Rama Yade agace le président depuis plusieurs mois. Sa sortie lors de la venue du Guide libyen fin 2007, son refus de mener la liste francilienne aux élections européennes, ses déclarations en pleine affaire « Jean de l’EPAD » ont déplu, doux euphémisme, à Nicolas Sarkozy. Et, malgré le fait qu’elle soit dans le collimateur, alors qu’un vent de révolte souffle parmi sénateurs et députés, voilà la secrétaire d’Etat au sport qui se désolidarise de sa ministre de tutelle sur la suppression du droit collectif à l’image, niche fiscale permettant aux clubs professionnels de mieux rémunérer leur joueurs.

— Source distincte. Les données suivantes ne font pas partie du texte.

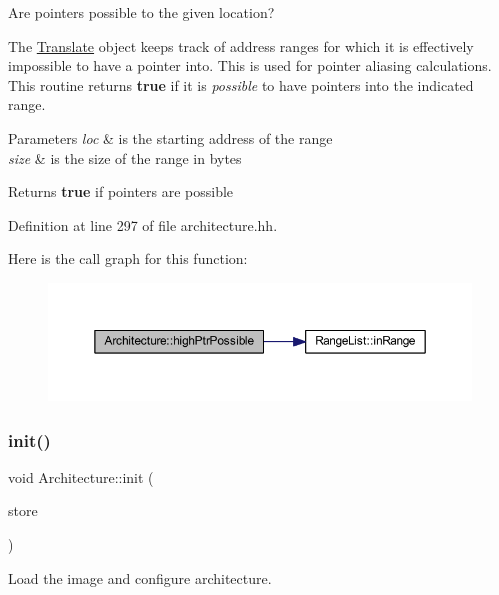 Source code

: Are pointers possible to the given location? 

The \mbox{\hyperlink{class_translate}{Translate}} object keeps track of address ranges for which it is effectively impossible to have a pointer into. This is used for pointer aliasing calculations. This routine returns {\bfseries{true}} if it is {\itshape possible} to have pointers into the indicated range. 
\begin{DoxyParams}{Parameters}
{\em loc} & is the starting address of the range \\
\hline
{\em size} & is the size of the range in bytes \\
\hline
\end{DoxyParams}
\begin{DoxyReturn}{Returns}
{\bfseries{true}} if pointers are possible 
\end{DoxyReturn}


Definition at line 297 of file architecture.\+hh.

Here is the call graph for this function\+:
\nopagebreak
\begin{figure}[H]
\begin{center}
\leavevmode
\includegraphics[width=350pt]{class_architecture_a9ec2e6c18d4b1280dc955ec0ace7d476_cgraph}
\end{center}
\end{figure}
\mbox{\label{class_architecture_abcf0d020ebe4248b9b35f3a51b78363b}} 
\subsubsection{\texorpdfstring{init()}{init()}}
{\footnotesize\ttfamily void Architecture\+::init (\begin{DoxyParamCaption}\item[{\mbox{\hyperlink{class_document_storage}{Document\+Storage}} \&}]{store }\end{DoxyParamCaption})}



Load the image and configure architecture. 

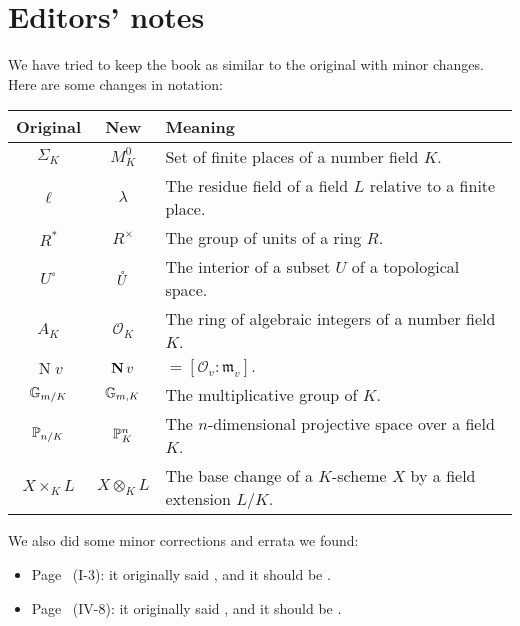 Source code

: \chapter*{Editors' notes}
We have tried to keep the book as similar to the original with minor changes.
Here are some changes in notation:
\begin{longtable}{|c|c|p{9cm}|}
	\hline
	\textbf{Original} & \textbf{New} & \textbf{Meaning} \\
	\hline
	\endhead

	\hline
	\endfoot

	$\Sigma_K$ & $M_K^0$ & Set of finite places of a number field $K$. \\
	$\ell$ & $\lambda$ & The residue field of a field $L$ relative to a finite place. \\
	$R^*$ & $R^\times$ & The group of units of a ring $R$. \\
	$U^\circ$ & $\mathring{U}$ & The interior of a subset $U$ of a topological space. \\
	$A_K$ & $\mathcal{O}_K$ & The ring of algebraic integers of a number field $K$. \\
	$\operatorname{N} v$ & $\operatorname{\mathbf{N}} v$ & ${} = [\mathcal{O}_v : \mathfrak{m}_v].$ \\
	$\mathbb{G}_{m/K}$ & $\mathbb{G}_{m, K}$ & The multiplicative group of $K$. \\
	$\mathbb{P}_{n/K}$ & $\mathbb{P}^n_K$ & The $n$-dimensional projective space over a field $K$. \\
	$X \times_K L$ & $X \otimes_K L$ & The base change of a $K$-scheme $X$ by a field extension $L/K$. \\
\end{longtable}

We also did some minor corrections and errata we found:
\begin{itemize}
\item Page~\pageref{errata:t't} (I-3):
	it originally said , and it should be
	.
\item Page~\pageref{errata:uv12} (IV-8):
	it originally said , and it
	should be .
\end{itemize}
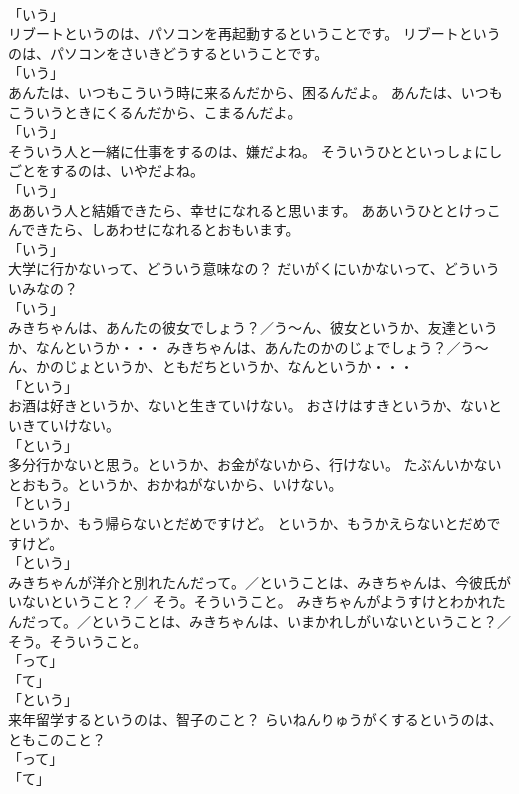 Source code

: \documentclass[8pt]{extreport}
\begin{document}
\begin{CJK}{UTF8}{min}
\\	「いう」 
\\	リブートというのは、パソコンを再起動するということです。	リブートというのは、パソコンをさいきどうするということです。	
\\	「いう」 
\\	あんたは、いつもこういう時に来るんだから、困るんだよ。	あんたは、いつもこういうときにくるんだから、こまるんだよ。	
\\	「いう」 
\\	そういう人と一緒に仕事をするのは、嫌だよね。	そういうひとといっしょにしごとをするのは、いやだよね。	
\\	「いう」 
\\	ああいう人と結婚できたら、幸せになれると思います。	ああいうひととけっこんできたら、しあわせになれるとおもいます。	
\\	「いう」 
\\	大学に行かないって、どういう意味なの？	だいがくにいかないって、どういういみなの？	
\\	「いう」 
\\	みきちゃんは、あんたの彼女でしょう？／う～ん、彼女というか、友達というか、なんというか・・・	みきちゃんは、あんたのかのじょでしょう？／う～ん、かのじょというか、ともだちというか、なんというか・・・	
\\	「という」	
\\	お酒は好きというか、ないと生きていけない。	おさけはすきというか、ないといきていけない。	
\\	「という」	
\\	多分行かないと思う。というか、お金がないから、行けない。	たぶんいかないとおもう。というか、おかねがないから、いけない。	
\\	「という」	
\\	というか、もう帰らないとだめですけど。	というか、もうかえらないとだめですけど。	
\\	「という」	
\\	みきちゃんが洋介と別れたんだって。／ということは、みきちゃんは、今彼氏がいないということ？／ そう。そういうこと。	みきちゃんがようすけとわかれたんだって。／ということは、みきちゃんは、いまかれしがいないということ？／ そう。そういうこと。	
\\	「って」 
\\	「て」 
\\	「という」	
\\	来年留学するというのは、智子のこと？	らいねんりゅうがくするというのは、ともこのこと？	
\\	「って」 
\\	「て」 

\end{CJK}
\end{document}
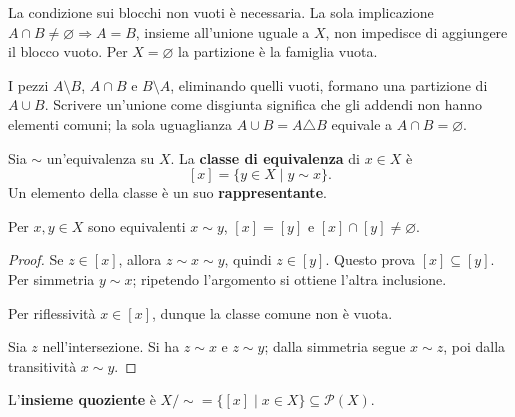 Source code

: \begin{osservazione}
La condizione sui blocchi non vuoti è necessaria. La sola implicazione $A\cap B\ne\varnothing\Rightarrow A=B$, insieme all'unione uguale a $X$, non impedisce di aggiungere il blocco vuoto. Per $X=\varnothing$ la partizione è la famiglia vuota.
\end{osservazione}

\begin{esempio}
I pezzi $A\setminus B$, $A\cap B$ e $B\setminus A$, eliminando quelli vuoti, formano una partizione di $A\cup B$. Scrivere un'unione come disgiunta significa che gli addendi non hanno elementi comuni; la sola uguaglianza $A\cup B=A\triangle B$ equivale a $A\cap B=\varnothing$.
\end{esempio}

\begin{definizione}
Sia $\sim$ un'equivalenza su $X$. La \textbf{classe di equivalenza} di $x\in X$ è
\[
[x]=\{y\in X\mid y\sim x\}.
\]
Un elemento della classe è un suo \textbf{rappresentante}.
\end{definizione}

\begin{proposizione}\label{prop:classi}
Per $x,y\in X$ sono equivalenti $x\sim y$, $[x]=[y]$ e $[x]\cap[y]\ne\varnothing$.
\end{proposizione}
\begin{proof}
 Se $z\in[x]$, allora $z\sim x\sim y$, quindi $z\in[y]$. Questo prova $[x]\subseteq[y]$. Per simmetria $y\sim x$; ripetendo l'argomento si ottiene l'altra inclusione.

\passomath{[x]=[y]\Rightarrow[x]\cap[y]\ne\varnothing} Per riflessività $x\in[x]$, dunque la classe comune non è vuota.

 Sia $z$ nell'intersezione. Si ha $z\sim x$ e $z\sim y$; dalla simmetria segue $x\sim z$, poi dalla transitività $x\sim y$.
\end{proof}

\begin{definizione}
L'\textbf{insieme quoziente} è $X/{\sim}=\{[x]\mid x\in X\}\subseteq\mathcal P(X)$.
\end{definizione}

Sur ce dossier, Rama Yade a, à la fois, tort et raison. Tort parce qu’il est absolument indigne en cette période de crise que subsiste ce genre d’avantage. On aimerait d’ailleurs que le bouclier fiscal fasse l’objet de la même indignation. Raison parce qu’il ne faudra pas s’étonner que les championnats nationaux, et notamment celui de football, redeviennent encore moins attractifs qu’auparavant pour les meilleurs joueurs, nos clubs étant particulièrement désavantagés par rapport à l’Angleterre et l’Espagne. Que l’on sache, ce n’est pas Rama Yade qui s’est couchée à Biarritz l’an dernier lorsqu’il s’agissait de vendre à la Commission de Bruxelles un retour au quota de joueurs nationaux[2. Le fameux 6+5 cher à Joseph Blatter, président de la FIFA.] dans les équipes. C’est son prédécesseur Bernard Laporte et… Nicolas Sarkozy lui-même qui se faisait pourtant fort d’imposer une spécificité sportive et qui, disait-il, avait convaincu son collègue Gordon Brown. Devant l’idéologie de la concurrence libre et non faussée, tout ce joli monde a cédé et a renoncé à la seule solution qui permettrait un rééquilibre dans les championnats, quelle que soit la fiscalité des pays.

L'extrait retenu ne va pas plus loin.